Northern China is experiencing its fair share of rainfall this week, and this morning’s trip up Tianeman Mountain (‘Heaven’s Gate’ Mountain) was, by all accounts, a bit of a washout.

I think this pose represents Kung Fu. The locals don’t seem to mind Jem talking to them in a Chinese accent or practising his martial arts for the camera

Rainfall is higher than average for this time of year. It is lucky then that there is a vendor selling shoe sheaths and plastic raincoats on every corner.

The cableway to the top of the mountain claims to be the longest in the world; a total length of 7,455 metres, and an ascent of 1,279 metres.

The trip to the summit in the cablecar takes 24 minutes
Here, you can just see the pedestrian walkway through the mist
WHITE OUT

Had the weather behaved, then this is what we would have seen.

The ‘Heaven’s Gate’ at the top of 999 steps, which cheerful OAPs were powering up like Duracell bunnies. These three photos were taken from the Internet.
The road down, if you choose to take the bus, allegedly has 99 hairpin bends. This seemed implausible in our opinion
The mountain is also celebrated for its 3 glass walkways. Today, they served as more of an opaque ice rink, which presented an unintended type of excitement 

As we descended the mountain, Jem was mobbed yet again by old ladies who flock to him like moths to a flame. I mean, they are only human, but his celebrity status is becoming something of legend (in his mind). Before the final descent, an insistent mother threw her protesting child at him for his third photoshoot of the weekend.

Work it baby

Yesterday in downtown Zhangjiajie, which is just off the tourist trail, we were both followed, photographed, and pointed at, like some kind of mobile side show of British freakery. School children crowded around us, reciting random English words and staring at my jazzy leggings.

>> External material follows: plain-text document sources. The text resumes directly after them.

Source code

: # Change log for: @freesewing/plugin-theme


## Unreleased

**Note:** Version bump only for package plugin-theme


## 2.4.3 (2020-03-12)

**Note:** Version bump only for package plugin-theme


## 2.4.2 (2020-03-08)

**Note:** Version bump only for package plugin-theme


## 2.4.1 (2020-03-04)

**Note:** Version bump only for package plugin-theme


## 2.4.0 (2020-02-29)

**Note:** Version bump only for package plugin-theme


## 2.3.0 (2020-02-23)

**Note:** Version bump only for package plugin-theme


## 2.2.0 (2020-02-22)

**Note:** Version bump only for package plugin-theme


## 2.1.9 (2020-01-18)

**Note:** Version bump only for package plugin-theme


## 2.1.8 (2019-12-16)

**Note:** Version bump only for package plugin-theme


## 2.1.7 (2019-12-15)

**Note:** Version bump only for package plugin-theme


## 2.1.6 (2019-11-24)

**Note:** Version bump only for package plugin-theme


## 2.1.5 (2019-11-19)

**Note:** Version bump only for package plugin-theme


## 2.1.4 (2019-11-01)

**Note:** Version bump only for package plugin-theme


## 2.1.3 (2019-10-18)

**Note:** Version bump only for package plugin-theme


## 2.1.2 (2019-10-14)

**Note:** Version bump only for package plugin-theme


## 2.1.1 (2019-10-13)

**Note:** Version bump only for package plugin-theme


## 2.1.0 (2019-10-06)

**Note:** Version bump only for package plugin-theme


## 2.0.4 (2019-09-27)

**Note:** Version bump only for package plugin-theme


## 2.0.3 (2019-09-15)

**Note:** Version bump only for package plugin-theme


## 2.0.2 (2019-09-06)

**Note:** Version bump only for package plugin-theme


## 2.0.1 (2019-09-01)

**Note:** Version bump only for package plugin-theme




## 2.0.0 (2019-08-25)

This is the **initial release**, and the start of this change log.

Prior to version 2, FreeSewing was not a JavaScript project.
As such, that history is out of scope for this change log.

Downtown Zhangjiajie, which features a huge and sprawling underground shopping centre
Yes, you saw that right! It’s a dinosaur an adult can ride around the shopping centre! Some grown ups didn’t even have a child aboard 🫡

But it wasn’t just the punters following us around town. In every shop, we had a dedicated shop assistant who would walk six inches behind at all times, observing every movement, picking up everything we looked at, and putting it in our hands.

Another urban peril includes the treacherous zebra crossings, which signify that drivers should accelerate towards you and brake at the very last minute or swerve around you with inches to spare.

Dining can also be an exciting game of Russian Roulette, where menu translations provide little insight into the meals on offer, and the accompanying photos resemble your communal garden beef or chicken (but are definitely not). One thing is for certain; we have MSG coming out of our eyeballs.

We continue our adventure to Yangshuo tomorrow, seven hours south on the train. The sun shines, and limestone towers offer some of the country’s finest rock climbing.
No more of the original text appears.